* [RFC PATCH v2] target/loongarch: Fix incorrect rounding in fnm{add, sub} under certain modes
@ 2025-05-07 9:14 WANG Rui
2025-05-07 15:04 ` [RFC PATCH v2] target/loongarch: Fix incorrect rounding in fnm{add,sub} " Richard Henderson
0 siblings, 1 reply; 4+ messages in thread
From: WANG Rui @ 2025-05-07 9:14 UTC (permalink / raw)
To: Song Gao, Richard Henderson
Cc: Philippe Mathieu-Daudé, qemu-devel, qemu, WANG Rui,
mengqinggang
This patch fixes incorrect results for `[xv]fnm{add,sub}.{s,d}`
instructions when rounding toward {zero, positive, negative}.
According to the LoongArch ISA specification, the result of an
instruction like `FNMSUB.D` is computed as:
FR[fd] = -FP64_fusedMultiplyAdd(FR[fj], FR[fk], -FR[fa])
Here, `FP64_fusedMultiplyAdd()` performs a fused multiply-add operation
compliant with IEEE 754-2008. The negation is applied to the fully
rounded result of the fused operation - not to any intermediate value.
This behavior is specifiec to LoongArch and differs from other arches,
which is why the existing `float_muladd_negate_result` flag does not
model it correctly.
To address this, I introduce a new flag `float_muladd_negate_rounded_result`,
which applies the negation after rounding.
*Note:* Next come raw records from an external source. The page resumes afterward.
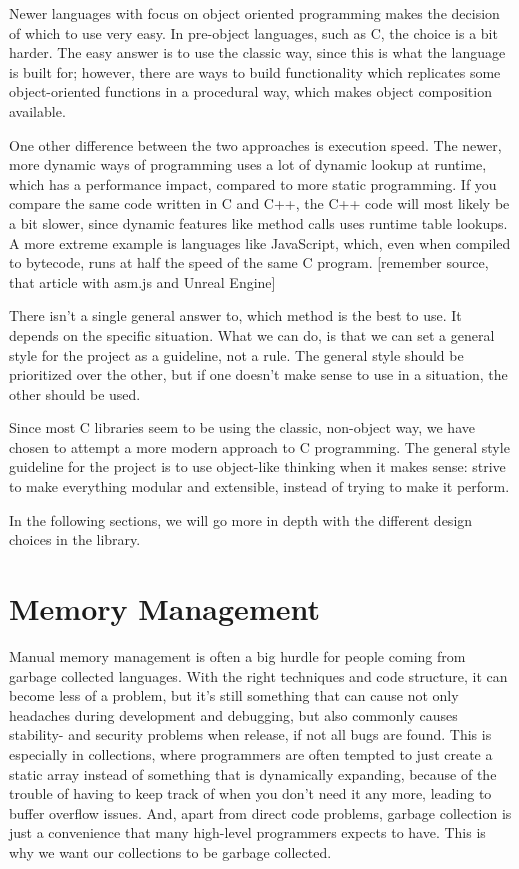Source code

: \documentclass[table]{ituthesis}
\begin{document}
Newer languages with focus on object oriented programming makes the decision of which to use very easy. In pre-object languages, such as C, the choice is a bit harder. The easy answer is to use the classic way, since this is what the language is built for; however, there are ways to build functionality which replicates some object-oriented functions in a procedural way, which makes object composition available.

One other difference between the two approaches is execution speed. The newer, more dynamic ways of programming uses a lot of dynamic lookup at runtime, which has a performance impact, compared to more static programming. If you compare the same code written in C and C++, the C++ code will most likely be a bit slower, since dynamic features like method calls uses runtime table lookups. A more extreme example is languages like JavaScript, which, even when compiled to bytecode, runs at half the speed of the same C program. [remember source, that article with asm.js and Unreal Engine]

There isn't a single general answer to, which method is the best to use. It depends on the specific situation. What we can do, is that we can set a general style for the project as a guideline, not a rule. The general style should be prioritized over the other, but if one doesn't make sense to use in a situation, the other should be used.

Since most C libraries seem to be using the classic, non-object way, we have chosen to attempt a more modern approach to C programming. The general style guideline for the project is to use object-like thinking when it makes sense: strive to make everything modular and extensible, instead of trying to make it perform.

In the following sections, we will go more in depth with the different design choices in the library.

\section{Memory Management}\label{sec:arch_memory_management}

Manual memory management is often a big hurdle for people coming from garbage collected languages. With the right techniques and code structure, it can become less of a problem, but it's still something that can cause not only headaches during development and debugging, but also commonly causes stability- and security problems when release, if not all bugs are found. This is especially in collections, where programmers are often tempted to just create a static array instead of something that is dynamically expanding, because of the trouble of having to keep track of when you don't need it any more, leading to buffer overflow issues. And, apart from direct code problems, garbage collection is just a convenience that many high-level programmers expects to have. This is why we want our collections to be garbage collected.
\end{document}
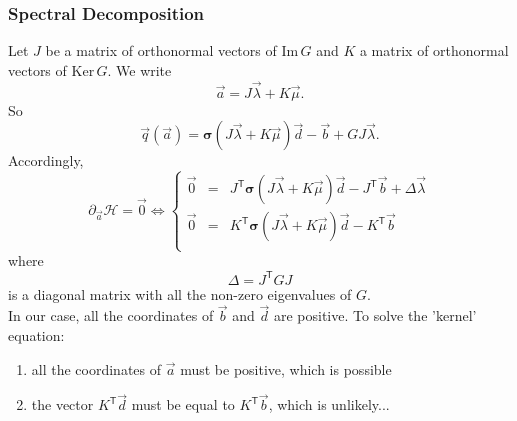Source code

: \documentclass{revtex4}
\newcommand{\trn}[1]{{#1}^{\mathsf{T}}}
\begin{document}
\subsubsection{Spectral Decomposition}
Let ${J}$ be a matrix of orthonormal vectors of $\mathrm{Im}\,G$ and ${K}$ a matrix of orthonormal vectors of $\mathrm{Ker}\,G$.
We write
\begin{equation}
	\vec{a} =  {J} \vec{\lambda} +  {K} \vec{\mu}.
\end{equation}
So
\begin{equation}
	\vec{q}\left(\vec{a}\right) = \bm{\sigma}\left({J} \vec{\lambda} +  {K} \vec{\mu}\right) \vec{d} -\vec{b} + G J \vec{\lambda}.
\end{equation}
Accordingly,
\begin{equation}
\partial_{\vec{a}}\mathcal{H} = \vec{0} \Leftrightarrow
\left\lbrace
	\begin{array}{rcl}
	\vec{0} & = & \trn{J} \bm{\sigma}\left({J} \vec{\lambda} +  {K} \vec{\mu}\right) \vec{d} - \trn{J}\vec{b} + \Delta \vec{\lambda}\\
	\vec{0} & = & \trn{K} \bm{\sigma}\left({J} \vec{\lambda} +  {K} \vec{\mu}\right) \vec{d} - \trn{K}\vec{b} \\
	\end{array}
	\right.
\end{equation}
where
\begin{equation}
	\Delta = \trn{J} G J
\end{equation}
is a diagonal matrix with all the non-zero eigenvalues of $G$.\\

In our case, all the coordinates of $\vec{b}$ and $\vec{d}$ are positive. 
To solve the 'kernel' equation:
\begin{enumerate}
\item all the coordinates of $\vec{a}$ must be positive, which is possible
\item the vector $\trn{K}\vec{d}$ must be equal to $\trn{K}\vec{b}$, which is unlikely...
\end{enumerate}
\end{document}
This ensures that rounding
decisions based on the sign of the result are handled correctly.
Reported-by: mengqinggang <mengqinggang@loongson.cn>
Signed-off-by: WANG Rui <wangrui@loongson.cn>
---
v1 -> v2:
- Introduce `float_muladd_negate_rounded_result`
---
fpu/softfloat.c | 42 ++++++++++++++++---
include/fpu/softfloat.h | 3 +-
.../tcg/insn_trans/trans_farith.c.inc | 10 +++--
target/loongarch/tcg/vec_helper.c | 8 ++--
tests/tcg/loongarch64/Makefile.target | 2 +
tests/tcg/loongarch64/test_fnmsub.c | 25 +++++++++++
tests/tcg/loongarch64/test_vfnmsub.c | 27 ++++++++++++
7 files changed, 102 insertions(+), 15 deletions(-)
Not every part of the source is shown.